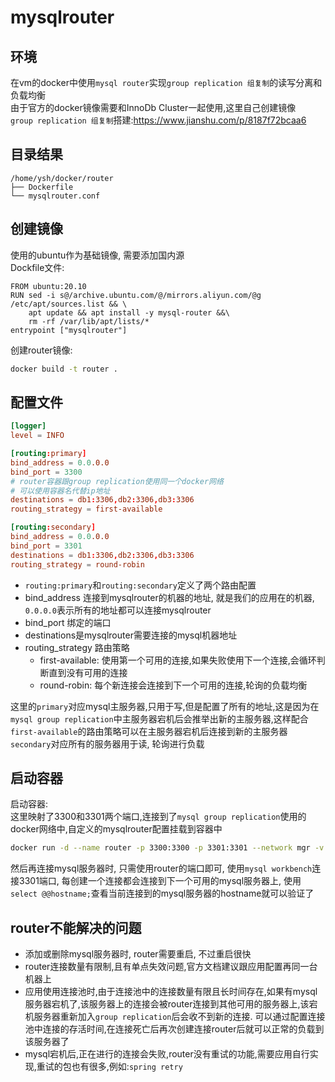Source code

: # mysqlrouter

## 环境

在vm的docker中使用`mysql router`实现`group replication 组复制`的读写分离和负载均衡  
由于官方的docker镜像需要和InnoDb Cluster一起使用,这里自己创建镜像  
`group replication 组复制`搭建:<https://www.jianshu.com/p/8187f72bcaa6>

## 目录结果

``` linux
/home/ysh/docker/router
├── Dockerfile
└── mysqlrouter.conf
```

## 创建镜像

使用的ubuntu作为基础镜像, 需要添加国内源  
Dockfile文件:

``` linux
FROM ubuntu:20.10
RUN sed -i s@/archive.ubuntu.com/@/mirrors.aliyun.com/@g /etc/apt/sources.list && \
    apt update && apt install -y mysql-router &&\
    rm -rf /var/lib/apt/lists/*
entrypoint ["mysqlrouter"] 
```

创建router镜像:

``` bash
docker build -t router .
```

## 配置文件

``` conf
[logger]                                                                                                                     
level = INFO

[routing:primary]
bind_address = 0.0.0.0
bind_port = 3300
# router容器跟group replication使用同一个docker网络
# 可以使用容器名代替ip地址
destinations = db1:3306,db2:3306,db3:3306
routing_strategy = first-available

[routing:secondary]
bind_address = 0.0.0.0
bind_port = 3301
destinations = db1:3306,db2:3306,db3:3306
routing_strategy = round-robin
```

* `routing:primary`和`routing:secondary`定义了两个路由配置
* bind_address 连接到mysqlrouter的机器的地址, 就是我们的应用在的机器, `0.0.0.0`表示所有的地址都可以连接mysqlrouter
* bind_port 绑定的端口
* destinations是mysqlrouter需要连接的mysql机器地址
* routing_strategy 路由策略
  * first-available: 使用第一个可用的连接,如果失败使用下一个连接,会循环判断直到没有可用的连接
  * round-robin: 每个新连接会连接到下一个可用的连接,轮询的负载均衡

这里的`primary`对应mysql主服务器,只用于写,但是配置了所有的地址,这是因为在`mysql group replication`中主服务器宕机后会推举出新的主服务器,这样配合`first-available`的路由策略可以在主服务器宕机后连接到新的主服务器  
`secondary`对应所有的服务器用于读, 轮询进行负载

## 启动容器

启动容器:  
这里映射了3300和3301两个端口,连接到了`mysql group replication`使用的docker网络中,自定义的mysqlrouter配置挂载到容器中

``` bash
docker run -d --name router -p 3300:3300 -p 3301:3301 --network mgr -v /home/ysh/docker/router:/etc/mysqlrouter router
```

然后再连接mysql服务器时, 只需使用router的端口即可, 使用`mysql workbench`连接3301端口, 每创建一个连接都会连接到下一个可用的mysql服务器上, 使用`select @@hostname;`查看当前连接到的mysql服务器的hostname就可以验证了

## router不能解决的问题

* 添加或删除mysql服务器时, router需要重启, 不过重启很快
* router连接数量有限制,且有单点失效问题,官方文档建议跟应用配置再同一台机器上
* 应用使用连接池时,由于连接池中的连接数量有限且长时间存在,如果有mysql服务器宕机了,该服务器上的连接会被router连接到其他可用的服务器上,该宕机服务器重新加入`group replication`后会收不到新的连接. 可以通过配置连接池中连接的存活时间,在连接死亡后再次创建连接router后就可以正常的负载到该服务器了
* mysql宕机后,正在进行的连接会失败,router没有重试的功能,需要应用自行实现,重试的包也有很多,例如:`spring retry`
○ ○ ○ ○ ○
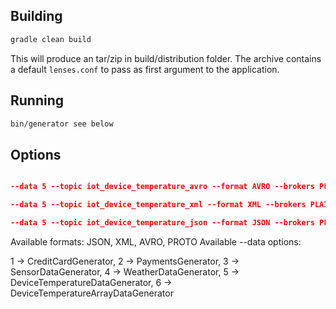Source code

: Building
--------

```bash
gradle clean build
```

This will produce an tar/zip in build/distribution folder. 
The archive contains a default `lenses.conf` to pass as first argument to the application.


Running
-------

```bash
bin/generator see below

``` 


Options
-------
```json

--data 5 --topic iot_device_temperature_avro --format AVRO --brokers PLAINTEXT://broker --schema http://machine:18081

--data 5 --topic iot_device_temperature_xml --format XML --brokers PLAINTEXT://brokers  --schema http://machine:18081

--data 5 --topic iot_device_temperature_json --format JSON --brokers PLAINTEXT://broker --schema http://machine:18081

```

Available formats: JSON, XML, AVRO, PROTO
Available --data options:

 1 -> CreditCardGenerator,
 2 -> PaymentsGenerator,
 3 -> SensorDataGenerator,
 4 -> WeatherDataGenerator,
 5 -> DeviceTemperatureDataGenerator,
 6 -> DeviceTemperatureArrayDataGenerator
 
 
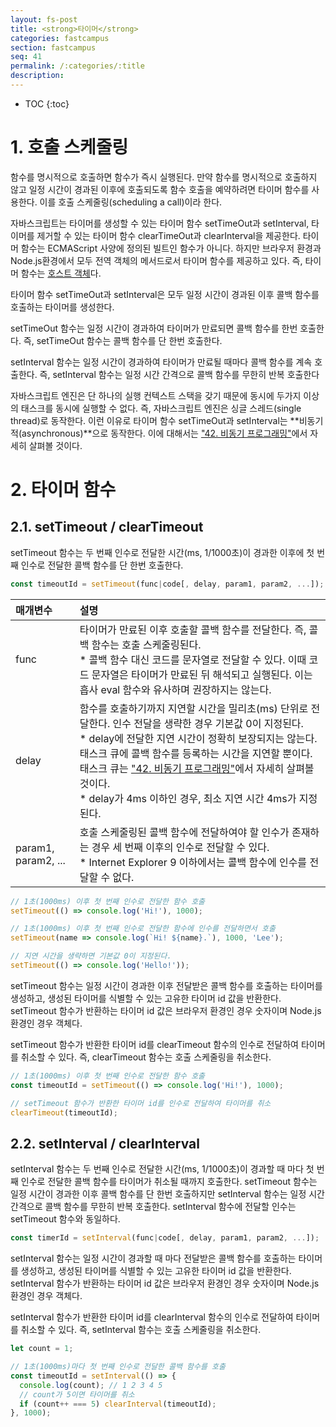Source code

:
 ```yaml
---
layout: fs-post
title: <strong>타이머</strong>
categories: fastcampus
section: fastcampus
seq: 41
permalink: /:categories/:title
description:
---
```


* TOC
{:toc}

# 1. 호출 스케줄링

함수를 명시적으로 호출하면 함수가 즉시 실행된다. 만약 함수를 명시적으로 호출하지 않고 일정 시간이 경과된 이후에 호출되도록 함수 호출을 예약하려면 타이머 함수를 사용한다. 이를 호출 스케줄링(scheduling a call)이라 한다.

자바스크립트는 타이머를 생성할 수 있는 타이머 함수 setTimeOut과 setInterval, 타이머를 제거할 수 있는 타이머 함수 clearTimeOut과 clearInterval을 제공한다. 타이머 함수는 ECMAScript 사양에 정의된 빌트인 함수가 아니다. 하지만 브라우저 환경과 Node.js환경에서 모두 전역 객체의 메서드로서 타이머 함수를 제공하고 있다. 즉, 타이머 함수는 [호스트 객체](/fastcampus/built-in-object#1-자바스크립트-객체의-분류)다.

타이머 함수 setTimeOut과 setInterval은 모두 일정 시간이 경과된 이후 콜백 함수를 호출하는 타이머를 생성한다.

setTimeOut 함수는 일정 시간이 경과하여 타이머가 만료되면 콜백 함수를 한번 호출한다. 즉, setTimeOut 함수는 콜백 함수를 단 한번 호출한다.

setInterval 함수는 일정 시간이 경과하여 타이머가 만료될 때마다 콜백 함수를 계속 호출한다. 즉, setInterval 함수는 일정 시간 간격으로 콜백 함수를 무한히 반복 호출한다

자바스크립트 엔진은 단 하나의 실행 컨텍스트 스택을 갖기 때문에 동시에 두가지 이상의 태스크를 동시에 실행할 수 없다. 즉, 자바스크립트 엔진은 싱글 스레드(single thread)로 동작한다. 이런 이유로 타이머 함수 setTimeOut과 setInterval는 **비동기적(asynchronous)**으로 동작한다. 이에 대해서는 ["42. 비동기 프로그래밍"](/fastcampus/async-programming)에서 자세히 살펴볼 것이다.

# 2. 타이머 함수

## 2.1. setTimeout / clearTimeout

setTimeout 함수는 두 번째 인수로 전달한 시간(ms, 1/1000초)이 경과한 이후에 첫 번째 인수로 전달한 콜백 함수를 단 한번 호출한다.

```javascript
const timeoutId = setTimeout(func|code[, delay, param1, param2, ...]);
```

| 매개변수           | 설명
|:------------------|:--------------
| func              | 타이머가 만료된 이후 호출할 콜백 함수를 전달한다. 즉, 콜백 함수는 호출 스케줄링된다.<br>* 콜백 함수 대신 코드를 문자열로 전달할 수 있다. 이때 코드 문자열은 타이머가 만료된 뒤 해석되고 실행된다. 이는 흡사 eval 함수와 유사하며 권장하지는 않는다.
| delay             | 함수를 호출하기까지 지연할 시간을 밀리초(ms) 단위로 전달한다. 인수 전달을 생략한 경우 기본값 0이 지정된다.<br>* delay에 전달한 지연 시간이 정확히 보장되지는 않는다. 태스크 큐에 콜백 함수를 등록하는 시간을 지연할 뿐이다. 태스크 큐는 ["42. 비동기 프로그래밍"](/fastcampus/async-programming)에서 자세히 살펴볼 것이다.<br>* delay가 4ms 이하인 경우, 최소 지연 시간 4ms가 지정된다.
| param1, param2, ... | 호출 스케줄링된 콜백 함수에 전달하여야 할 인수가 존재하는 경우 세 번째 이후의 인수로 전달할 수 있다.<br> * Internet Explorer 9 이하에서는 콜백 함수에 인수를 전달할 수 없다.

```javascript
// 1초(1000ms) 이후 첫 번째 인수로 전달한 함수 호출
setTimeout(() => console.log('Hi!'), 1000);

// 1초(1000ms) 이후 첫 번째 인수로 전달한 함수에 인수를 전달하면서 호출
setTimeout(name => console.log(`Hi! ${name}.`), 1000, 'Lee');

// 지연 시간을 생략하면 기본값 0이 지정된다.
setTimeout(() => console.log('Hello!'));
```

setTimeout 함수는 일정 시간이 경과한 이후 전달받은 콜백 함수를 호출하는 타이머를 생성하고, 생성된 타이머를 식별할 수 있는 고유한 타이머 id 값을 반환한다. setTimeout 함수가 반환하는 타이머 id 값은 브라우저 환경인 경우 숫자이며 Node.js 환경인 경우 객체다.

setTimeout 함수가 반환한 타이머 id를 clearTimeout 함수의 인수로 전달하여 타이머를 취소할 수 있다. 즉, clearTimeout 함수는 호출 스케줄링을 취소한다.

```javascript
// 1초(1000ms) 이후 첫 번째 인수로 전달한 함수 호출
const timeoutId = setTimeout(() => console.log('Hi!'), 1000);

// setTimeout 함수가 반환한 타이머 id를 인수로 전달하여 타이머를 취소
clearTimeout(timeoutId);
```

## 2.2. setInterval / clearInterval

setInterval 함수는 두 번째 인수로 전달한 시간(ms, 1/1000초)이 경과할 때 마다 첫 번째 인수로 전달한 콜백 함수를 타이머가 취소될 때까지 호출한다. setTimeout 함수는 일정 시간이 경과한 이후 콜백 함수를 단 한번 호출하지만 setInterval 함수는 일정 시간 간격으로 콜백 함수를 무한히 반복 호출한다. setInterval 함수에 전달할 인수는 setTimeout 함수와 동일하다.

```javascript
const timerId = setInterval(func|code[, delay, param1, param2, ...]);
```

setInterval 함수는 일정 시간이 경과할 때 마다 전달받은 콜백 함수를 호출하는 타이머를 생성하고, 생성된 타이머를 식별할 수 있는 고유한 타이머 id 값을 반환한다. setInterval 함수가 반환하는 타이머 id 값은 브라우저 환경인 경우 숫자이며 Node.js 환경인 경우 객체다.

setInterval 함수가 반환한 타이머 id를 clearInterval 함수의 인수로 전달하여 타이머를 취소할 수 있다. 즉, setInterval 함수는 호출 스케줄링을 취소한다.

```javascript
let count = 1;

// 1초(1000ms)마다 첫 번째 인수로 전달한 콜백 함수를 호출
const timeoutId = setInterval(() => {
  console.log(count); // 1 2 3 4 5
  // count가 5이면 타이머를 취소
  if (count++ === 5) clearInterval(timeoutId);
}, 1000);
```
○ ○ ○ ○ ○
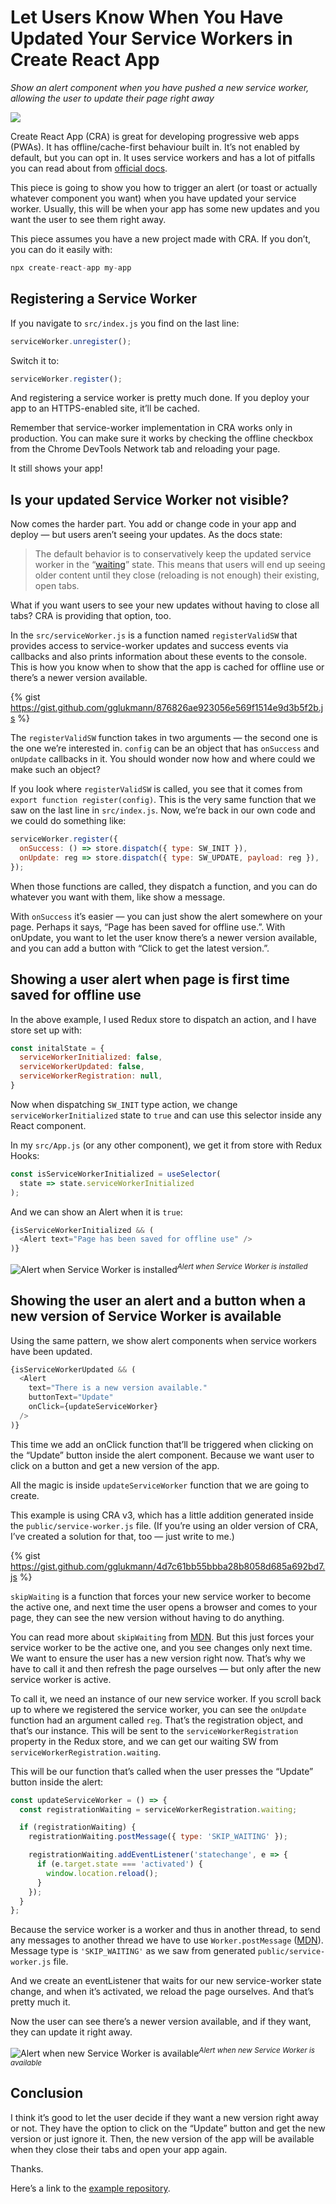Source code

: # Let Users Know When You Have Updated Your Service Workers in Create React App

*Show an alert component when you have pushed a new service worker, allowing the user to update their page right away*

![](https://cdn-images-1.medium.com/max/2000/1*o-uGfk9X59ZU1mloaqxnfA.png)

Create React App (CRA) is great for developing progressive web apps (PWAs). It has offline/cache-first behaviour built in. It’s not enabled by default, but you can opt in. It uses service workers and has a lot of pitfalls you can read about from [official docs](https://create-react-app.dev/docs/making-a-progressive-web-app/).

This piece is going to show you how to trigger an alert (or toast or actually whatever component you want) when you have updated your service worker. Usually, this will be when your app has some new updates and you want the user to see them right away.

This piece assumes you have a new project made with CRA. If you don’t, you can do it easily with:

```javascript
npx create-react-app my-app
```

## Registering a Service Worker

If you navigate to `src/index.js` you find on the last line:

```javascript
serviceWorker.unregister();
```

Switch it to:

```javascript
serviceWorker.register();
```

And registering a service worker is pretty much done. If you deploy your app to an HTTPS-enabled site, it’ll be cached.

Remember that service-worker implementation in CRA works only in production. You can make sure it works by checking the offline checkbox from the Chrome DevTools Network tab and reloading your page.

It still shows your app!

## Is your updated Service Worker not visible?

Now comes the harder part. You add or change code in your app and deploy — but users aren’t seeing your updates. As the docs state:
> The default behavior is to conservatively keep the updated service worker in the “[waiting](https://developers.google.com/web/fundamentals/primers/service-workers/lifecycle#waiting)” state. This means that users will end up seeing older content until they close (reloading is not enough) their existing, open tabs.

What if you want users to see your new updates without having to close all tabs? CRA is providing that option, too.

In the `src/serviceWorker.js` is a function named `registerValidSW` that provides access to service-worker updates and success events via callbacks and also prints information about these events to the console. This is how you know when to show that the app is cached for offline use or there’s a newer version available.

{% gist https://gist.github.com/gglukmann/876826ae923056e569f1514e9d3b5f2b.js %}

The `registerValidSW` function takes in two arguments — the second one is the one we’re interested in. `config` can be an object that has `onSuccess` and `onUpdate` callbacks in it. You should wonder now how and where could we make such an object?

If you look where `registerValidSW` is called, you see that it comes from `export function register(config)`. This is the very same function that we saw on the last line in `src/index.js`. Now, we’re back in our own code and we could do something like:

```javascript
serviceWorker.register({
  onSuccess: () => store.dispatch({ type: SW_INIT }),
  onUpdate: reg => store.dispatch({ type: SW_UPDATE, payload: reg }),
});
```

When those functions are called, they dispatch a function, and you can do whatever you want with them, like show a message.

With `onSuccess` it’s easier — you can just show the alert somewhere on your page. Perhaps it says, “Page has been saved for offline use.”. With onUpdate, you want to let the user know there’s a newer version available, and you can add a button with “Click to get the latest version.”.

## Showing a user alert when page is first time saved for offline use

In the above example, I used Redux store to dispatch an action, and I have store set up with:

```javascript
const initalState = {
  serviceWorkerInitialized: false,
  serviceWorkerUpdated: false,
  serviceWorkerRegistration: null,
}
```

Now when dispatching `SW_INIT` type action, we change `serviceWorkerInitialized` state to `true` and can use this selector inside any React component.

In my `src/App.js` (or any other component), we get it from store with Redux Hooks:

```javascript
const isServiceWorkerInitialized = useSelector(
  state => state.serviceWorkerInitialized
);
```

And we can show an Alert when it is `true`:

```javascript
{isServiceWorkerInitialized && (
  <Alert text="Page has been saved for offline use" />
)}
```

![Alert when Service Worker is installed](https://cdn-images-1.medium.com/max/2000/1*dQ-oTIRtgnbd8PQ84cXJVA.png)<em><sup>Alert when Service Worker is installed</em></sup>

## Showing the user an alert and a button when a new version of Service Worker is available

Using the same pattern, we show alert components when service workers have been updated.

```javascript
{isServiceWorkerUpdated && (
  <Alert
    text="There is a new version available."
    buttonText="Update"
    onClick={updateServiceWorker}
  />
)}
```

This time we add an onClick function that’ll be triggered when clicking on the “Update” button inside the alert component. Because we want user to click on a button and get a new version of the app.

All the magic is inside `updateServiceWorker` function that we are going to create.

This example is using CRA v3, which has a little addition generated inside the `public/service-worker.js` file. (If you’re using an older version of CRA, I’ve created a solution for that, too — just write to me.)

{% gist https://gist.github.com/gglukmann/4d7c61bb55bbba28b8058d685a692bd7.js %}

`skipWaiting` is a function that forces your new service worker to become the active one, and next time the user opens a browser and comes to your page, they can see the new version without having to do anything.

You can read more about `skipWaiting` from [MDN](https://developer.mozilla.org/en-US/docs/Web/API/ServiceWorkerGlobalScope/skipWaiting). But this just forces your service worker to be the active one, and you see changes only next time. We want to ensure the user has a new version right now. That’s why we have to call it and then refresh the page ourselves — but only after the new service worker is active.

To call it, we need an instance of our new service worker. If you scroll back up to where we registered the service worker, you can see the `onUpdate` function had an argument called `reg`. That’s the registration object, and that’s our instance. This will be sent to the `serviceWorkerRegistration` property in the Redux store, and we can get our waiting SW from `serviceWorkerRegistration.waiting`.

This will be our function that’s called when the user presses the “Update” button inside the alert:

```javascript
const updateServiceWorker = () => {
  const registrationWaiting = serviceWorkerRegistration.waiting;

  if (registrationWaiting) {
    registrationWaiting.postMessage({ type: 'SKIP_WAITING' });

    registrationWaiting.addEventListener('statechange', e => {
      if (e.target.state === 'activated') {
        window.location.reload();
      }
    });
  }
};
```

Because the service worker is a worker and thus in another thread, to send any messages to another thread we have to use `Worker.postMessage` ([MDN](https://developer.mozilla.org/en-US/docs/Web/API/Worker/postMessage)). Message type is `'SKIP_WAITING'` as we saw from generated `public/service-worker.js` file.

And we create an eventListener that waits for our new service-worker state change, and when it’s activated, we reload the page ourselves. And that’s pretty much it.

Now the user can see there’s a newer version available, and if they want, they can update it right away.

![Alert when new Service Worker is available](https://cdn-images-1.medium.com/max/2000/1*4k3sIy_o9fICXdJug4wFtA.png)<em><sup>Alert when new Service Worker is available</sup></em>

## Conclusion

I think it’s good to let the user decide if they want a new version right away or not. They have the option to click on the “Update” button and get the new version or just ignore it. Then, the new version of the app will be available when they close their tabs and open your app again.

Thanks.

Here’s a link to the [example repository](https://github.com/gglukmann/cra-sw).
○ ○ ○ ○ ○
Your goal: For the string "registerValidSW", give the number of lines in the records that contain it and nothing besides.

Written answer: 3